Work to be completed -
Transcribe the data below verbatim from the line with "will not be" to the line with "been emitted during". Include both of those lines.

Provided information -
^^^^^^^^^^^^^^^^

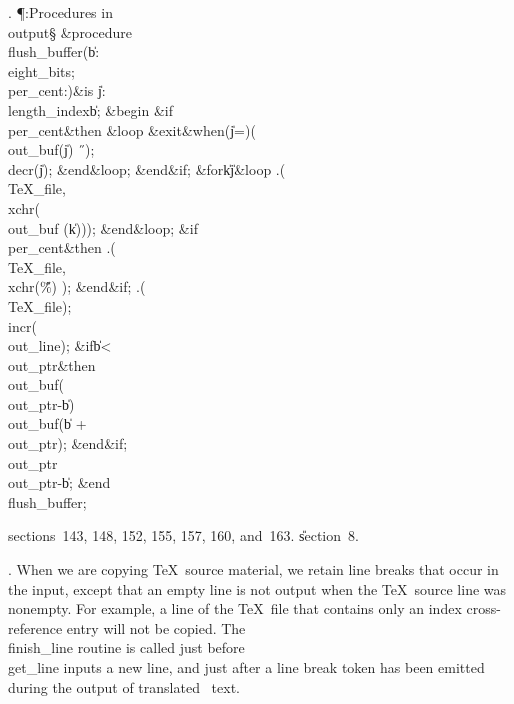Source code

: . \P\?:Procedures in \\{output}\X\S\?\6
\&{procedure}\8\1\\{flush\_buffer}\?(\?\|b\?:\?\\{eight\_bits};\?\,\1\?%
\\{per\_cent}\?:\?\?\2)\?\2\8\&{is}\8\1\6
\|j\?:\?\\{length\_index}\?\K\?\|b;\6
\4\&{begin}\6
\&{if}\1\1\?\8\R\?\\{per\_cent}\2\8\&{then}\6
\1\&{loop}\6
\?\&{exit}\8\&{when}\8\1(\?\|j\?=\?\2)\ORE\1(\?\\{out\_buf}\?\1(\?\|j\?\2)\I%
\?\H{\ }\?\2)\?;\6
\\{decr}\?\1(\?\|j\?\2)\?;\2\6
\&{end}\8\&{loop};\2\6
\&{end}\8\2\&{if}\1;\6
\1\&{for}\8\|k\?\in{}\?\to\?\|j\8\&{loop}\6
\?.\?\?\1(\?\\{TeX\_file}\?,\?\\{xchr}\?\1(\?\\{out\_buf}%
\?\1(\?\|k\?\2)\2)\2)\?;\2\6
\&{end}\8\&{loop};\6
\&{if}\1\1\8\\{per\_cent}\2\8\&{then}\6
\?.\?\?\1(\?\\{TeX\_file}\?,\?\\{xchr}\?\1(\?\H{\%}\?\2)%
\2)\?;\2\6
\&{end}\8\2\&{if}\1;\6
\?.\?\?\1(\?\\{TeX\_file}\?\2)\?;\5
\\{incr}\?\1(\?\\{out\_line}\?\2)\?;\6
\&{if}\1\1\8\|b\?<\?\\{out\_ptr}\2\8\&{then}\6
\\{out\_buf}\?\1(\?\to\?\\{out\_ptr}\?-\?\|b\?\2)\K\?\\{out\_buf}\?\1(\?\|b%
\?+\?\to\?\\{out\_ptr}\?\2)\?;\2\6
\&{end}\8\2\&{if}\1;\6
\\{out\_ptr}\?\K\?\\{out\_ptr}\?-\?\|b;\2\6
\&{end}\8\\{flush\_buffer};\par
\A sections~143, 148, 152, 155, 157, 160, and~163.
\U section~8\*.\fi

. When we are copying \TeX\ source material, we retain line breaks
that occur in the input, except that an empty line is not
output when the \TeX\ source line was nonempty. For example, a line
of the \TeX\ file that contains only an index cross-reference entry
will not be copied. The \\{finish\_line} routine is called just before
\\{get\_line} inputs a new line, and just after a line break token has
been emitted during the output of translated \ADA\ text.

^^^^^^^^^^^^^^^^

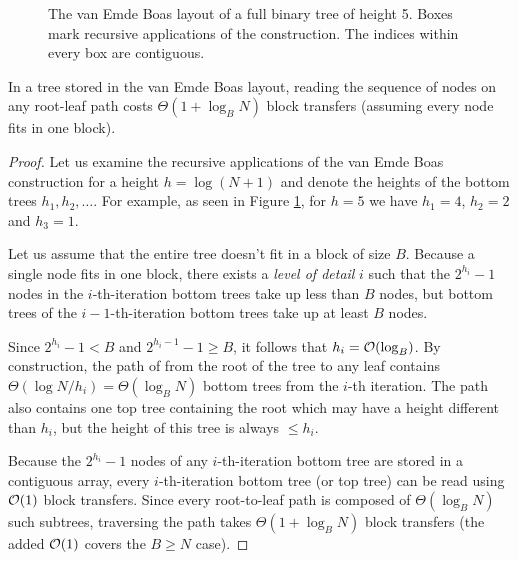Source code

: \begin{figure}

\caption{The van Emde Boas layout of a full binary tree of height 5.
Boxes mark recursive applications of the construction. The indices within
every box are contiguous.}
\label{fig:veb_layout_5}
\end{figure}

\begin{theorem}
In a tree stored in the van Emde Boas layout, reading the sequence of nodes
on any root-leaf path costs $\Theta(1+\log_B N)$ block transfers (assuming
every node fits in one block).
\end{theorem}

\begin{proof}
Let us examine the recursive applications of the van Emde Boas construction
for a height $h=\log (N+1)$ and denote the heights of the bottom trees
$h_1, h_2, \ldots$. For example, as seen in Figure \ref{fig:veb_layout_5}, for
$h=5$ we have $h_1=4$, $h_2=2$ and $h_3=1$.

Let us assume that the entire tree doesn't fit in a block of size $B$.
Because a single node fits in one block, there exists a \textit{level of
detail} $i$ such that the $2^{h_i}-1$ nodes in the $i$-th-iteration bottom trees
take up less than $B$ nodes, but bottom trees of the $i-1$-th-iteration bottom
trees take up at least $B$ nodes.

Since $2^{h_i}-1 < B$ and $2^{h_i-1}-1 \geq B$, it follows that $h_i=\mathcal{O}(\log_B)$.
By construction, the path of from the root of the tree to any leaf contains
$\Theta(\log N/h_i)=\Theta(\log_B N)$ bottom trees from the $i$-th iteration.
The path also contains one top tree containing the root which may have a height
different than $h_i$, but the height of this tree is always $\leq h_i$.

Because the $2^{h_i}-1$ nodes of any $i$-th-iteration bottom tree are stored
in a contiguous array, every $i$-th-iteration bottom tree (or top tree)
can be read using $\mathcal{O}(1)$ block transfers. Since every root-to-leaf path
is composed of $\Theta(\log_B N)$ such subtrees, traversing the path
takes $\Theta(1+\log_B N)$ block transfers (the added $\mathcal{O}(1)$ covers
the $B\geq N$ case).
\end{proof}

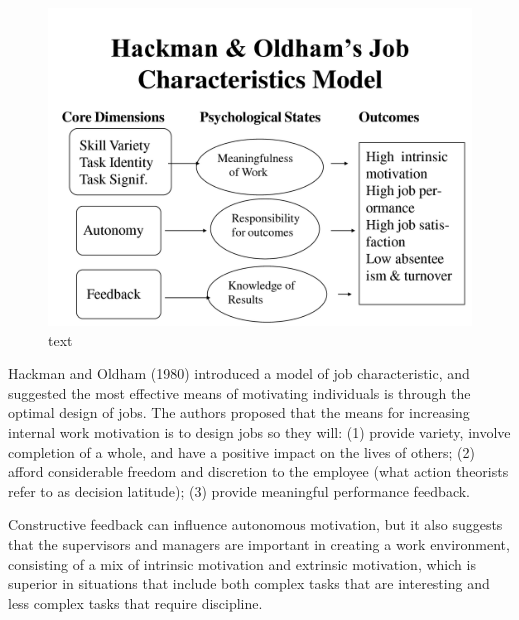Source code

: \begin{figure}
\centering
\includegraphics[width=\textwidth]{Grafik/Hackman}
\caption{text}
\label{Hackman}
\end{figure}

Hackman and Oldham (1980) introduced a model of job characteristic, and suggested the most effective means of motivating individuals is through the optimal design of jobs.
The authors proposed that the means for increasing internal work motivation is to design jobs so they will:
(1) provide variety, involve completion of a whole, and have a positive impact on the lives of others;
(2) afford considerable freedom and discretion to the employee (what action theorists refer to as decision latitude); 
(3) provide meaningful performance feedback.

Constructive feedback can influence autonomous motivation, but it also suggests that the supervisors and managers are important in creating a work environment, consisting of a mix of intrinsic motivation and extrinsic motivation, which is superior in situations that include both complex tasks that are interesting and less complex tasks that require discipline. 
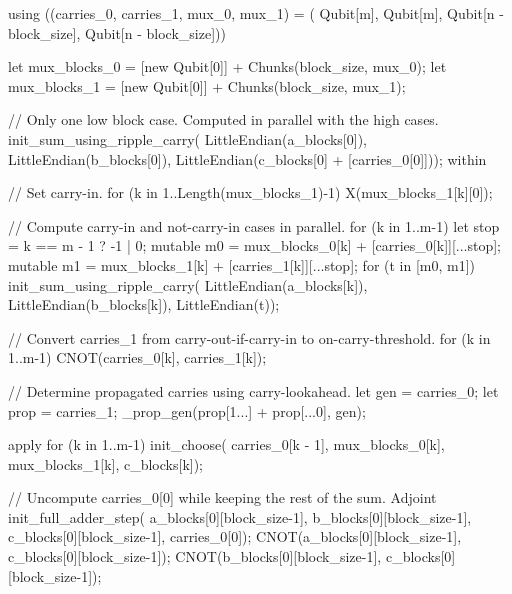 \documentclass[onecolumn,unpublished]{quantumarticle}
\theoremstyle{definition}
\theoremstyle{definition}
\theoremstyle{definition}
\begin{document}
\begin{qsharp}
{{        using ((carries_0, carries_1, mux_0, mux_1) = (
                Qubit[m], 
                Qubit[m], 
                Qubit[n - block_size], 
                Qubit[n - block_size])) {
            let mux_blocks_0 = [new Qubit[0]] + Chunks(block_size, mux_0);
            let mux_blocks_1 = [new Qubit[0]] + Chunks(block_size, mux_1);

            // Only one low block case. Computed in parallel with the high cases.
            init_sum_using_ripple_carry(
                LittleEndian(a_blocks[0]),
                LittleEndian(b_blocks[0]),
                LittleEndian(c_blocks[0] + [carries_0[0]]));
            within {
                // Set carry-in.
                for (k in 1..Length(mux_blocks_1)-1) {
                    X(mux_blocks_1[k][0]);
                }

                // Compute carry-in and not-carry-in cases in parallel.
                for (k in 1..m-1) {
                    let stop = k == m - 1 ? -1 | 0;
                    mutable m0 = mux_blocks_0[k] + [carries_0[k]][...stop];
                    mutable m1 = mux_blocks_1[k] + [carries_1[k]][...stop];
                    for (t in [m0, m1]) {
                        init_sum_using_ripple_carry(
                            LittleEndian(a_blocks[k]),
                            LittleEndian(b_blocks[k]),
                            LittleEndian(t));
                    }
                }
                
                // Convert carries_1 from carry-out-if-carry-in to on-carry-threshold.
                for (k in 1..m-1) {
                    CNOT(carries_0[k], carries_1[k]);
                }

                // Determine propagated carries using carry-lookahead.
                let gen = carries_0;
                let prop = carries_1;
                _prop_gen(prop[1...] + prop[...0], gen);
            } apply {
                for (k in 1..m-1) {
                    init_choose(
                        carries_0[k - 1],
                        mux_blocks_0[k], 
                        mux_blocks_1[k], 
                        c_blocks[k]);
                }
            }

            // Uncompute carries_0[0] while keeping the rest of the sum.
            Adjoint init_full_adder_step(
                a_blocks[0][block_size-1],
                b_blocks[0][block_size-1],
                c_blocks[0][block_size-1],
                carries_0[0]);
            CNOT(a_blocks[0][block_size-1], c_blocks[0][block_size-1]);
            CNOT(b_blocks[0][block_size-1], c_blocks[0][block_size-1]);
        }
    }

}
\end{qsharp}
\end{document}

^^^^^^^^^^^^^^^^

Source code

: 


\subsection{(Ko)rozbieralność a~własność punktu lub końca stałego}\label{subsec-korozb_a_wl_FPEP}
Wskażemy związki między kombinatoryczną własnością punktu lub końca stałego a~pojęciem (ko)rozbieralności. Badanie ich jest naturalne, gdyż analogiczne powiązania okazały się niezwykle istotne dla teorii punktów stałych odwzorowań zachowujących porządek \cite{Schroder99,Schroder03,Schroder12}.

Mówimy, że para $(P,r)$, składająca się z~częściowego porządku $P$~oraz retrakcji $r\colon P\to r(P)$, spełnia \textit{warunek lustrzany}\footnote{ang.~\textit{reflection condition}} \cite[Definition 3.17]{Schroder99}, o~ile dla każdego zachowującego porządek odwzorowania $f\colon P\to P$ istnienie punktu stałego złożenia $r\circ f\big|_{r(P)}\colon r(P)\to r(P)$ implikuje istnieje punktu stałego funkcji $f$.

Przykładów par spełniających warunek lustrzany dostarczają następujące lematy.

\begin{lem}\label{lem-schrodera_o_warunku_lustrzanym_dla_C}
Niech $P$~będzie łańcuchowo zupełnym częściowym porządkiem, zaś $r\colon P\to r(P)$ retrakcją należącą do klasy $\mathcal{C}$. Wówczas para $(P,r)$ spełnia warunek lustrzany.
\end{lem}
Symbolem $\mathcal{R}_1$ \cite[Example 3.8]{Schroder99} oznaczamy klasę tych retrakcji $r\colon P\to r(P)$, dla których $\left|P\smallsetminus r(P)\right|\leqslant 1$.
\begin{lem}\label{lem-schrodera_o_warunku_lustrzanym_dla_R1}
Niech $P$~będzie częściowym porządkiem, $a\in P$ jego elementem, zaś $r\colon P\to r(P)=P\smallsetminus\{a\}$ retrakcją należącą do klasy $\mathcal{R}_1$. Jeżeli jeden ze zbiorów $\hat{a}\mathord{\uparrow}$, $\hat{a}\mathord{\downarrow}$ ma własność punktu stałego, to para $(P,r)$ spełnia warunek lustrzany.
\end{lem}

^^^^^^^^^^^^^^^^

Finished exercise -
will not be copied. The \\{finish\_line} routine is called just before
\\{get\_line} inputs a new line, and just after a line break token has
been emitted during the output of translated \ADA\ text.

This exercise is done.